Counting Your Characters in 9 Languages

 

A physicist, an engineer, and a prorgammer were required to prove that every odd number is prime. The physicist said: let's take a couple of first odd numbers: 1, 3,5,7 are all prime. Granted, 9 is not prime, but 11 and 13 are. Now, let's take a random odd number, say... 41. It is prime. Hence, all odd numbers are prime, and as for the number nine - it definitely was an experiment error. The engineer said: out of first 10 odd numbers (1, 3, ... 19) 80% are prime. This accuracy is good enough for practical needs.

The programmer wrote 14 programs in 9 different languages, all of which started to print continuously: 1 is prime, 1 is prime, 1 is prime...
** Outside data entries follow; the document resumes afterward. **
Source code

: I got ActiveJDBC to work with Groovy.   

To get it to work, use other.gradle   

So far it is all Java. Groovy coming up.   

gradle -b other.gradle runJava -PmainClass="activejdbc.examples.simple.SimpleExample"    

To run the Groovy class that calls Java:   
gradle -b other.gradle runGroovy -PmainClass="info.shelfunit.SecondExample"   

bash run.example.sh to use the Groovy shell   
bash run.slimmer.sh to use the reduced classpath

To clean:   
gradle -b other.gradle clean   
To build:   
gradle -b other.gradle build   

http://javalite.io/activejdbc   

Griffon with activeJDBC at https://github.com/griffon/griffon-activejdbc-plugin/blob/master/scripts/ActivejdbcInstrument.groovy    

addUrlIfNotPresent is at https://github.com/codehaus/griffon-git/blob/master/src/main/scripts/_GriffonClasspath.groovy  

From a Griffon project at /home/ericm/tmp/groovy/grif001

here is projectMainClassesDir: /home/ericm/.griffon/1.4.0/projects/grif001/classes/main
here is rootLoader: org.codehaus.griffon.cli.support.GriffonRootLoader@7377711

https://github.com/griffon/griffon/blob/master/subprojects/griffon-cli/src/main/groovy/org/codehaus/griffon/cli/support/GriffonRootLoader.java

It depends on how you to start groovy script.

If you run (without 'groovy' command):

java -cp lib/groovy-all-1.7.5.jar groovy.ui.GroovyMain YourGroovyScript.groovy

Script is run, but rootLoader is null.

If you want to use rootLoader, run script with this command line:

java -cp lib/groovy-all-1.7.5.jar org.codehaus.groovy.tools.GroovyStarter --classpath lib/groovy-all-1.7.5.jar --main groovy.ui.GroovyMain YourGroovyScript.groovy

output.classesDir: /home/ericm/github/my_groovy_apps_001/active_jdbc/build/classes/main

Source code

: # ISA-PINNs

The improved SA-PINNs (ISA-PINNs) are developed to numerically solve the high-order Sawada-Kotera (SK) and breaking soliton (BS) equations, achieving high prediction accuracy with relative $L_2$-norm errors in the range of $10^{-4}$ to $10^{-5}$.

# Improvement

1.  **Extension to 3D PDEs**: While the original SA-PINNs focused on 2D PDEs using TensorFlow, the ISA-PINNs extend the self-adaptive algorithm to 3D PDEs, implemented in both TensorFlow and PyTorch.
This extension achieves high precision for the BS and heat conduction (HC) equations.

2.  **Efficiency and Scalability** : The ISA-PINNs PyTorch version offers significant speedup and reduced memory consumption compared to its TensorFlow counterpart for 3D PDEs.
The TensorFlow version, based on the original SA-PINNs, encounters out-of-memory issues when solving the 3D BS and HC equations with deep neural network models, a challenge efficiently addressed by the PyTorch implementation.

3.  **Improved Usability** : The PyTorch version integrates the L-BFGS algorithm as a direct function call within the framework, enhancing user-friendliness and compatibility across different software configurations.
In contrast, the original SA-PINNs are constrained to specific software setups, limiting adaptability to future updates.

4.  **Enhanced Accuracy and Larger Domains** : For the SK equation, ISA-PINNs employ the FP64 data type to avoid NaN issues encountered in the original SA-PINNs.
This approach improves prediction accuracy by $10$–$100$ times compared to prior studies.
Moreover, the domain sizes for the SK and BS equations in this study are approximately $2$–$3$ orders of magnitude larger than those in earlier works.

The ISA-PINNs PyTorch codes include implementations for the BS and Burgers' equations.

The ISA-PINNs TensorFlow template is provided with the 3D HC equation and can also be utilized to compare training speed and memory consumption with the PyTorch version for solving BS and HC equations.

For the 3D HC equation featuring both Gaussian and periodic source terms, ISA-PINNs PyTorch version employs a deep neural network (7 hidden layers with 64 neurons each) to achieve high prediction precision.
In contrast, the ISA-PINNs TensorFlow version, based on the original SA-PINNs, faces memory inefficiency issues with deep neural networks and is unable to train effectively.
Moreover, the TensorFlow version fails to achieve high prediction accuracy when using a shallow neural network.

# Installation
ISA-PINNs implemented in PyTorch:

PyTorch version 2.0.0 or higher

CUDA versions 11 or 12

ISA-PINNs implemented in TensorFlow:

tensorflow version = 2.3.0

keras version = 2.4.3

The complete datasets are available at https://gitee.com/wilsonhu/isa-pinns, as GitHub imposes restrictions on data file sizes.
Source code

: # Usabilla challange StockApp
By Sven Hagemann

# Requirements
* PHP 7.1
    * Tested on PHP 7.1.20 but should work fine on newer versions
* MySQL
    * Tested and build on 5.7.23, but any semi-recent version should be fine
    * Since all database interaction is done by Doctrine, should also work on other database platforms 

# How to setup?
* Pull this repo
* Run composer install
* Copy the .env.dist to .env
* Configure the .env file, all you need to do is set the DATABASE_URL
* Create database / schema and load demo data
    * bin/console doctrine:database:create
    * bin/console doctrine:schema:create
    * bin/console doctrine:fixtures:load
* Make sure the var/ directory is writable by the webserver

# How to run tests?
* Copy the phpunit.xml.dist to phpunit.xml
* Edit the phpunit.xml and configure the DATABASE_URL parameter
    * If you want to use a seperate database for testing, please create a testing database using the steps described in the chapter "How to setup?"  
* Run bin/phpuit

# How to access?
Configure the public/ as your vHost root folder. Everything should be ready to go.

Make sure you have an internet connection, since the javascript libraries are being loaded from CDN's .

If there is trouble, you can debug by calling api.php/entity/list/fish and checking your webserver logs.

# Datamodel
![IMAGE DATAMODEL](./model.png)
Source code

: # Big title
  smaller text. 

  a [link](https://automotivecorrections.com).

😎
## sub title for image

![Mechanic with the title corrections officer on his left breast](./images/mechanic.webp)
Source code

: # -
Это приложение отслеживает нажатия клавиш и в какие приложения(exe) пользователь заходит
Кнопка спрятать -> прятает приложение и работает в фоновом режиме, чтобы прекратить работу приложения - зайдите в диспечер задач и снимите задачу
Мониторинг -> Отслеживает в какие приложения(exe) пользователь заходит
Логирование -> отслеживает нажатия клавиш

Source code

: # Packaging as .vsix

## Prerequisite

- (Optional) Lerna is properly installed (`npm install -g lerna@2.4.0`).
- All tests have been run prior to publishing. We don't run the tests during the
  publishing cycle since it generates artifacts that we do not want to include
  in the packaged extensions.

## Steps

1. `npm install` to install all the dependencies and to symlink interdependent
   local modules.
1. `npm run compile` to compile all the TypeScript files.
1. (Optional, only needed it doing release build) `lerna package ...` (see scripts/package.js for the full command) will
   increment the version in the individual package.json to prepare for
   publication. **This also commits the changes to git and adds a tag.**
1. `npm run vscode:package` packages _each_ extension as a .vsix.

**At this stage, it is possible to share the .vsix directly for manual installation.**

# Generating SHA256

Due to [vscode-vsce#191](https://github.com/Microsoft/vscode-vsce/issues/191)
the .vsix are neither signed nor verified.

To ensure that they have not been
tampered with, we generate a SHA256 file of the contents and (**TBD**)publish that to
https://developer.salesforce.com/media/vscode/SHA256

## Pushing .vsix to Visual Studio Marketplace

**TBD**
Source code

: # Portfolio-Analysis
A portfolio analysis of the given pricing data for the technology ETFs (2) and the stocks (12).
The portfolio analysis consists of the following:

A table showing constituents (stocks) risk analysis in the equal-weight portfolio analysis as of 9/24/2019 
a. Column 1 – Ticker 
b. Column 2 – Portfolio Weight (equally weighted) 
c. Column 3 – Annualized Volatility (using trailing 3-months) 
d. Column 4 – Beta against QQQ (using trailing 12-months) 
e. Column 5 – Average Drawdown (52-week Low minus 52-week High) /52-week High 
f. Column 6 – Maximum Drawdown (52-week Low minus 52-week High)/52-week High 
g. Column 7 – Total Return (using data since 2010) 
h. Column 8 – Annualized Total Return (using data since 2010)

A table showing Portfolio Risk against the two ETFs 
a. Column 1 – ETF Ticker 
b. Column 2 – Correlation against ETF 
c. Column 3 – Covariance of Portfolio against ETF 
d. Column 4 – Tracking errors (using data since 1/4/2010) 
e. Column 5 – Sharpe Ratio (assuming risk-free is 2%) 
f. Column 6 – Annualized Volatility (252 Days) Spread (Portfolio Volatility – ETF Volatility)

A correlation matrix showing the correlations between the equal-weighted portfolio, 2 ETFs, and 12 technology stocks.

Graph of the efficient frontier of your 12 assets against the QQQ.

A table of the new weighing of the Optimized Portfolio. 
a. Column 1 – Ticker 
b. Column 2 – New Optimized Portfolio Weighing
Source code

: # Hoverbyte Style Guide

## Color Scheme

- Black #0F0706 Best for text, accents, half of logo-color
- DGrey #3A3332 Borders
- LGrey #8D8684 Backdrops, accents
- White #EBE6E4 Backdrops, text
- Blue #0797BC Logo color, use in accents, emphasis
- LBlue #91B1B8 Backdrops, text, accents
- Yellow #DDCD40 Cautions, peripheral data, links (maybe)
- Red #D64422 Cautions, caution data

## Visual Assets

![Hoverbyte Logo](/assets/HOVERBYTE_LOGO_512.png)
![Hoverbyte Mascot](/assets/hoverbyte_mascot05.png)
This story started on a forum, as many other stories these days. Someone asked a question on how to count the number of occurances of each character in a string and output it to the screen. E.g. for string "dbaacbaa" the output would be

a - 4
b - 2
c - 1
d - 1

The original poster asked to write a program in C#, but since it is a such as textbook question, people started oferring their solutions in different languages. Indeed, it is quite educational how different languages approach this simple problem and how much code it requires. From one hand, it is simple enough to be programmed in several lines of code, from the other hand it is much more interesting than "hello, world!".

Below are solutions for various languages. Of course, implementation for each solution is somewhat subjective - while all the solutions do the job, how well they represent particular language ideology is, definitely a matter of opinion. For some languages I even included more than one solution, to reflect different styles.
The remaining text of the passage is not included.